- Srirampur Location in West Bengal, India Srirampur Srirampur (India)
- Coordinates: 22°49′25″N 87°57′41″E﻿ / ﻿22.823667°N 87.961278°E
- Country: India
- State: West Bengal
- District: Hooghly

Population (2011)
- • Total: 7,490

Languages
- • Official: Bengali, English
- Time zone: UTC+5:30 (IST)
- PIN: 712105
- Telephone/STD code: 03212
- Lok Sabha constituency: Arambagh
- Vidhan Sabha constituency: Pursurah
- Website: hooghly.gov.in

= Shrirampur, Arambagh =

Srirampur is a village in the Pursurah CD block in the Arambagh subdivision of Hooghly district in the Indian state of West Bengal.

==Geography==
The Arambagh subdivision, presented in the map alongside, is divided into two physiographic parts – the Dwarakeswar River being the dividing line.

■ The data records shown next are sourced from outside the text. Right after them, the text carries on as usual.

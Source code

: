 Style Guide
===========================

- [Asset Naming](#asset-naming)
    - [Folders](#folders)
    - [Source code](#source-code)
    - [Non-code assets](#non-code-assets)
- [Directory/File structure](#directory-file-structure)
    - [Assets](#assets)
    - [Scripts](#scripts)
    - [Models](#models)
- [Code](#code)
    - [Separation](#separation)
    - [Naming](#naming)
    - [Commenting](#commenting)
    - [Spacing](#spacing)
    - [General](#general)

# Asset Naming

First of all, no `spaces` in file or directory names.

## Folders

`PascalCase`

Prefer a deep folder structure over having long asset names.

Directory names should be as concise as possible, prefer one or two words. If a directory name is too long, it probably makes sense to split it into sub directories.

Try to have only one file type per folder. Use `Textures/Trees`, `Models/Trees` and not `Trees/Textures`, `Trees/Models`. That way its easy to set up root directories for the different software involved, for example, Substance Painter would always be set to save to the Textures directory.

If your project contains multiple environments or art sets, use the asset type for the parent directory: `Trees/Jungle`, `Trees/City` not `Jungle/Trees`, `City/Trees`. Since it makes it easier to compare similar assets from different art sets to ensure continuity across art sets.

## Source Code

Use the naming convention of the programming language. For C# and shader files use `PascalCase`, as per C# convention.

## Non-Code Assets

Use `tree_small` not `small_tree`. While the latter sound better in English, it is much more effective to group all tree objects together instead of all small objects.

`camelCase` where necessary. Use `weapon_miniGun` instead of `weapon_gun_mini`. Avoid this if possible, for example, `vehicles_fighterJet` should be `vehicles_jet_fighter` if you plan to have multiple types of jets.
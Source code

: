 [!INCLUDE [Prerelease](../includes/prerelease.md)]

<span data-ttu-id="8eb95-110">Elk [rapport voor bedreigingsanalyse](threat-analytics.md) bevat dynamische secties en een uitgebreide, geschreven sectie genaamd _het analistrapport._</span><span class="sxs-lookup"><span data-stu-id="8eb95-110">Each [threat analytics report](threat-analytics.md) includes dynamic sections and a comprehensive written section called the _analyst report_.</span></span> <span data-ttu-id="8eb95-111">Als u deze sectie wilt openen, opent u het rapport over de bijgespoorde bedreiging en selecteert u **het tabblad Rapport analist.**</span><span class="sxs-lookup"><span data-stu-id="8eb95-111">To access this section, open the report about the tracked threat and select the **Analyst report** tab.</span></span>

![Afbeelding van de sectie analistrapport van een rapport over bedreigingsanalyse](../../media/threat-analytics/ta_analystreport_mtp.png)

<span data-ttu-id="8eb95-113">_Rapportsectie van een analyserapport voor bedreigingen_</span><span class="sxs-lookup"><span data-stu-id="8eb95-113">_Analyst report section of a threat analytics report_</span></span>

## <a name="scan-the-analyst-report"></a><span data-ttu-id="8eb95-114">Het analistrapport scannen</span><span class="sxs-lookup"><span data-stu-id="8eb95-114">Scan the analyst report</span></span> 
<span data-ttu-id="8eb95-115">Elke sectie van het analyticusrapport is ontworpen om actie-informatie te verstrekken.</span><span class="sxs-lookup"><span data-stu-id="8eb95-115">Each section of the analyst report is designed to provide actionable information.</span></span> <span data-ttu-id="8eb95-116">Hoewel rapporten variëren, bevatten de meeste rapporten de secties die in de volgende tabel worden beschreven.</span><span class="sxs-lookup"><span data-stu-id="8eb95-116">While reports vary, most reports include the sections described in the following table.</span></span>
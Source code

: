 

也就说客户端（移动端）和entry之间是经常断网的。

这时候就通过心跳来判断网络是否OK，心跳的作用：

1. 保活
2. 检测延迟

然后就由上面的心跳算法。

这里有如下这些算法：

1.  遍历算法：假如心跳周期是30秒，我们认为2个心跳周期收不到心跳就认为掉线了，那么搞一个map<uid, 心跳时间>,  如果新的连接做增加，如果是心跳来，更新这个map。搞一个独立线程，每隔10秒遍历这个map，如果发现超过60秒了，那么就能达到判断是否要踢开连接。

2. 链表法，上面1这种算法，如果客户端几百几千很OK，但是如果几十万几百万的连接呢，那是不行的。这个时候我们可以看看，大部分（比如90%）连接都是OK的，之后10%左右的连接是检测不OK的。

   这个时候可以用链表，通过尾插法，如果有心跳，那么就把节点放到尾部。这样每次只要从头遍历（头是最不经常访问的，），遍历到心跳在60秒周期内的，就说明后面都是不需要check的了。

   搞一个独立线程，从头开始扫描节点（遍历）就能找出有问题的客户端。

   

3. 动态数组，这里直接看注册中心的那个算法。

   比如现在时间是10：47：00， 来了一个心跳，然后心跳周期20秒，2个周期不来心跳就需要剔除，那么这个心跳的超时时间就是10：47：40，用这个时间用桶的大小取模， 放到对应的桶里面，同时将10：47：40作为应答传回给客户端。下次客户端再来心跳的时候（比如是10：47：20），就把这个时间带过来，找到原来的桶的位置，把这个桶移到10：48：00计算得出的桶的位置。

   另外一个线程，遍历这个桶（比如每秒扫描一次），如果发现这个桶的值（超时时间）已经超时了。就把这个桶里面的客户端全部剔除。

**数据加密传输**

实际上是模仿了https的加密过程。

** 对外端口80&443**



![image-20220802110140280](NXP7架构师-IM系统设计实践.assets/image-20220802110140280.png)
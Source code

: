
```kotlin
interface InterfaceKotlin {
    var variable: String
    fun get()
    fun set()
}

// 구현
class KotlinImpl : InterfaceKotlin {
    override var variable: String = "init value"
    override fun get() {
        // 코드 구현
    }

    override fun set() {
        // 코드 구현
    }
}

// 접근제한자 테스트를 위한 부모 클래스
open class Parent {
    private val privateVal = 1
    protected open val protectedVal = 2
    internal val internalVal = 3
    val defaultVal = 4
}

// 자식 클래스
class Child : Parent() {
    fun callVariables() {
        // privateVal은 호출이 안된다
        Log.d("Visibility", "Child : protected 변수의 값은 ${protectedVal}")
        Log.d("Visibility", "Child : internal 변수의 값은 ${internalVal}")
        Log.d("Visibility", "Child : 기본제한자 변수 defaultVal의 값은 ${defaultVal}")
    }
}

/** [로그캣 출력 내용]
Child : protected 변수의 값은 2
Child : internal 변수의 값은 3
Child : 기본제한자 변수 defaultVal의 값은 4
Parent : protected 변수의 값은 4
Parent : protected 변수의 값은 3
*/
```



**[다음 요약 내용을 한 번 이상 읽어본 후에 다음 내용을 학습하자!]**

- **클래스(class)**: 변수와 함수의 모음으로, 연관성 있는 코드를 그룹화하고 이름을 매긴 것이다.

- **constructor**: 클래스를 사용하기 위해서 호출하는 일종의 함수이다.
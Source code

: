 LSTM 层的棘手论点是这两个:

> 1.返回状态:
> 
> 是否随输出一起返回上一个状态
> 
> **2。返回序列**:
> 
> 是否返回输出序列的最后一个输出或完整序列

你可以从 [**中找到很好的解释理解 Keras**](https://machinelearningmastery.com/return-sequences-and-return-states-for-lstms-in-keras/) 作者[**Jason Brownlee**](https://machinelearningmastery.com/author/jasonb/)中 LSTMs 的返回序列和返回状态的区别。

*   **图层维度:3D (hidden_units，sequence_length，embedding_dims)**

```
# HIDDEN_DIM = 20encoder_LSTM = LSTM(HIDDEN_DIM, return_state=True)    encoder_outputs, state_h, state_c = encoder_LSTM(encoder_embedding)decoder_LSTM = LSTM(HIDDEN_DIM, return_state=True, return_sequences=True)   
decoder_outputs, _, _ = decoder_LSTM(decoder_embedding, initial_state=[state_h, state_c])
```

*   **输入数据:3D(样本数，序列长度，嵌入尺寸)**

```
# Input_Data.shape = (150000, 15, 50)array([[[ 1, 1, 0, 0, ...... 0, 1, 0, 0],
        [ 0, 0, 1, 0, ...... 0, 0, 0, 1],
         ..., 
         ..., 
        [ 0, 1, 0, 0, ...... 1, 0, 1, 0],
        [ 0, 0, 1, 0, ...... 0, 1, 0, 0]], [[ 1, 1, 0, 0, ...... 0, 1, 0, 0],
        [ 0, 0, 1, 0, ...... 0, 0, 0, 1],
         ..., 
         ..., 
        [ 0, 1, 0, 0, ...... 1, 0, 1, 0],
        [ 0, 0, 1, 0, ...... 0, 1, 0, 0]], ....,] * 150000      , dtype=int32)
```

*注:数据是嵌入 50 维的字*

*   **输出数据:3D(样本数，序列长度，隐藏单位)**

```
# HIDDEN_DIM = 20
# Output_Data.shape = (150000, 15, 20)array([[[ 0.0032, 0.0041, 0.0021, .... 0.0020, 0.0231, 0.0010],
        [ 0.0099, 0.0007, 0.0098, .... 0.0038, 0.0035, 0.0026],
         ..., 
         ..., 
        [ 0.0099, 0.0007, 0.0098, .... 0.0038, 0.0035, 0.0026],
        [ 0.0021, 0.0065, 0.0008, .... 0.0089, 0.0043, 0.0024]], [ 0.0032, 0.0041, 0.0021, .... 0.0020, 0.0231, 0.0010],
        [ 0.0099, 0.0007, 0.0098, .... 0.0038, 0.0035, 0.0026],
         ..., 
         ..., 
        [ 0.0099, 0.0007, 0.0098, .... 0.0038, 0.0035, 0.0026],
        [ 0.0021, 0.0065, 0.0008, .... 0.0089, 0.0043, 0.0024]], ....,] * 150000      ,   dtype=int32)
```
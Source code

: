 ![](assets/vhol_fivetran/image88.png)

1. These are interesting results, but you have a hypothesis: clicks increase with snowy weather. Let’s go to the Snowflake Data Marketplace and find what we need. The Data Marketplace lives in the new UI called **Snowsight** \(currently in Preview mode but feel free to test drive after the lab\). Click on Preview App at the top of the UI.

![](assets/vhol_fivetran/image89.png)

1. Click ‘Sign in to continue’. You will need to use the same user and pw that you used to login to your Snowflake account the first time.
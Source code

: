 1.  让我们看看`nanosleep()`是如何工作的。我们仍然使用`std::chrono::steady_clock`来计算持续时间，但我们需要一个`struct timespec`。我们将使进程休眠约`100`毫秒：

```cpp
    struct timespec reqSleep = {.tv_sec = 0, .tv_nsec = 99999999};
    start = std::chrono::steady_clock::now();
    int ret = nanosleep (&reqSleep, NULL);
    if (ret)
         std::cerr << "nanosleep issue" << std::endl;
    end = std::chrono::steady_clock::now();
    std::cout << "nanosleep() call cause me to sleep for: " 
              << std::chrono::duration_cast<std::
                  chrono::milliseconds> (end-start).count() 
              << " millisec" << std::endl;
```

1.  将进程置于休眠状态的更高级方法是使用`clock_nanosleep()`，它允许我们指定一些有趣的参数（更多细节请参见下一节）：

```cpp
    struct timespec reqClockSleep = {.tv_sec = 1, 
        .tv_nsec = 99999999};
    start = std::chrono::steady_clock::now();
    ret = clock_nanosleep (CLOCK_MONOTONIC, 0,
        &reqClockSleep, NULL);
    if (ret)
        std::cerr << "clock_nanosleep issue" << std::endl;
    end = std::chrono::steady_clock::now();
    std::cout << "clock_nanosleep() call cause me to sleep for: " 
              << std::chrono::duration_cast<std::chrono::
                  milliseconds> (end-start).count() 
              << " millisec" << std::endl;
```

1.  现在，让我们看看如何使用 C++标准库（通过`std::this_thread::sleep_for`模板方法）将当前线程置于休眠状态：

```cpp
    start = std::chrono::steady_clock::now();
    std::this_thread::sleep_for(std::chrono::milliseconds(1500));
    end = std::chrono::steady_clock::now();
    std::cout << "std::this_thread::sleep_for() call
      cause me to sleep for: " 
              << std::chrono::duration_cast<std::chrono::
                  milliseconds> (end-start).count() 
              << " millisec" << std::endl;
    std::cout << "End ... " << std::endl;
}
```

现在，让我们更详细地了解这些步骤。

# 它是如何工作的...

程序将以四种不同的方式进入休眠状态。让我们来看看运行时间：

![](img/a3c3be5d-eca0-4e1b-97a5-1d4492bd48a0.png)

The western part is upland and rocky – it is extension of the terrain of neighbouring Bankura district. The eastern part is a flat alluvial plain area. The railways, the roads and flood-control measures have had an impact on the area. The area is overwhelmingly rural with 94.77% of the population living in rural areas and 5.23% of the population living in urban areas.

==Demographics==
As per the 2011 Census of India, Shrirampur had a total population of 7,490 of which 3,798 (51%) were males and 3,692 (49%) were females. Population in the age range 0–6 years was 726. The total number of literate persons in Shrirampur was 5,739 (84.85% of the population over 6 years).

==Healthcare==
Akra Shrirampur Rural Hospital, with 30 beds, is the major government medical facility in Pursurah CD block.

== Transport ==
Shrirampur is located not too far away from West Bengal State Highway 2, which runs to the north of the village. Netaji Subhas Chandra Bose International Airport in Kolkata is the closest major commercial airport.